------ Records to use ------

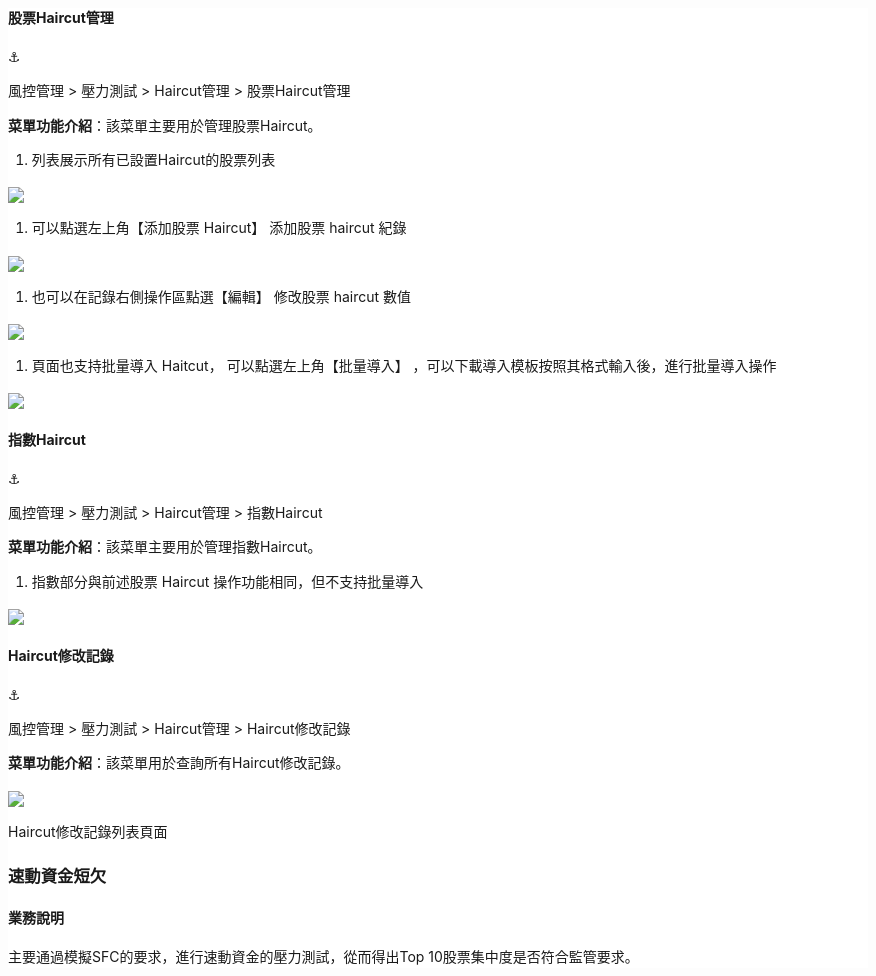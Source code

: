 #### 股票Haircut管理

<div class="callout callout-bg-6 callout-border-6">
<div class='callout-emoji'>⚓</div>
<p>風控管理 &gt; 壓力測試 &gt; Haircut管理 &gt; 股票Haircut管理</p>
</div>

<b>菜單功能介紹</b>：該菜單主要用於管理股票Haircut。

1. 列表展示所有已設置Haircut的股票列表

<img src="/assets/B5N0bo8BuoNhnCxOYY5cGbmJnEd.png" src-width="3162" src-height="1132" align="center"/>

1. 可以點選左上角【添加股票 Haircut】 添加股票 haircut 紀錄

<img src="/assets/UUIebBYbmonorrxG3qecCxmpnyc.png" src-width="3166" src-height="664" align="center"/>

1. 也可以在記錄右側操作區點選【編輯】 修改股票 haircut 數值

<img src="/assets/HwpYb7X9QoiAmjx5d9mcLqY2n9c.png" src-width="3182" src-height="690" align="center"/>

1. 頁面也支持批量導入 Haitcut， 可以點選左上角【批量導入】 ，可以下載導入模板按照其格式輸入後，進行批量導入操作

<img src="/assets/I67QbZKm3oydy2x6ytkcqpyBnjg.png" src-width="3178" src-height="588" align="center"/>

#### 指數Haircut

<div class="callout callout-bg-6 callout-border-6">
<div class='callout-emoji'>⚓</div>
<p>風控管理 &gt; 壓力測試 &gt; Haircut管理 &gt; 指數Haircut</p>
</div>

<b>菜單功能介紹</b>：該菜單主要用於管理指數Haircut。

1. 指數部分與前述股票 Haircut 操作功能相同，但不支持批量導入

<img src="/assets/Z94SbwxGHob58FxVNkGcRF8unMb.png" src-width="3196" src-height="704" align="center"/>

#### Haircut修改記錄

<div class="callout callout-bg-6 callout-border-6">
<div class='callout-emoji'>⚓</div>
<p>風控管理 &gt; 壓力測試 &gt; Haircut管理 &gt; Haircut修改記錄</p>
</div>

<b>菜單功能介紹</b>：該菜單用於查詢所有Haircut修改記錄。

<img src="/assets/WceRbCzaQoaSbXxlBqecAS7ynVc.png" src-width="3158" src-height="974" align="center"/>

Haircut修改記錄列表頁面

### 速動資金短欠

#### 業務說明

主要通過模擬SFC的要求，進行速動資金的壓力測試，從而得出Top 10股票集中度是否符合監管要求。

------

Aim of the exercise: Send back the listing exactly as it stands. Do not include the pictures.

Answer for this exercise:
Source code

: #### 股票Haircut管理

<div class="callout callout-bg-6 callout-border-6">
<div class='callout-emoji'>⚓</div>
<p>風控管理 &gt; 壓力測試 &gt; Haircut管理 &gt; 股票Haircut管理</p>
</div>

<b>菜單功能介紹</b>：該菜單主要用於管理股票Haircut。

1. 列表展示所有已設置Haircut的股票列表

<img src="/assets/B5N0bo8BuoNhnCxOYY5cGbmJnEd.png" src-width="3162" src-height="1132" align="center"/>

1. 可以點選左上角【添加股票 Haircut】 添加股票 haircut 紀錄

<img src="/assets/UUIebBYbmonorrxG3qecCxmpnyc.png" src-width="3166" src-height="664" align="center"/>

1. 也可以在記錄右側操作區點選【編輯】 修改股票 haircut 數值

<img src="/assets/HwpYb7X9QoiAmjx5d9mcLqY2n9c.png" src-width="3182" src-height="690" align="center"/>

1. 頁面也支持批量導入 Haitcut， 可以點選左上角【批量導入】 ，可以下載導入模板按照其格式輸入後，進行批量導入操作

<img src="/assets/I67QbZKm3oydy2x6ytkcqpyBnjg.png" src-width="3178" src-height="588" align="center"/>

#### 指數Haircut

<div class="callout callout-bg-6 callout-border-6">
<div class='callout-emoji'>⚓</div>
<p>風控管理 &gt; 壓力測試 &gt; Haircut管理 &gt; 指數Haircut</p>
</div>

<b>菜單功能介紹</b>：該菜單主要用於管理指數Haircut。

1. 指數部分與前述股票 Haircut 操作功能相同，但不支持批量導入

<img src="/assets/Z94SbwxGHob58FxVNkGcRF8unMb.png" src-width="3196" src-height="704" align="center"/>

#### Haircut修改記錄

<div class="callout callout-bg-6 callout-border-6">
<div class='callout-emoji'>⚓</div>
<p>風控管理 &gt; 壓力測試 &gt; Haircut管理 &gt; Haircut修改記錄</p>
</div>

<b>菜單功能介紹</b>：該菜單用於查詢所有Haircut修改記錄。

<img src="/assets/WceRbCzaQoaSbXxlBqecAS7ynVc.png" src-width="3158" src-height="974" align="center"/>

Haircut修改記錄列表頁面

### 速動資金短欠

#### 業務說明

主要通過模擬SFC的要求，進行速動資金的壓力測試，從而得出Top 10股票集中度是否符合監管要求。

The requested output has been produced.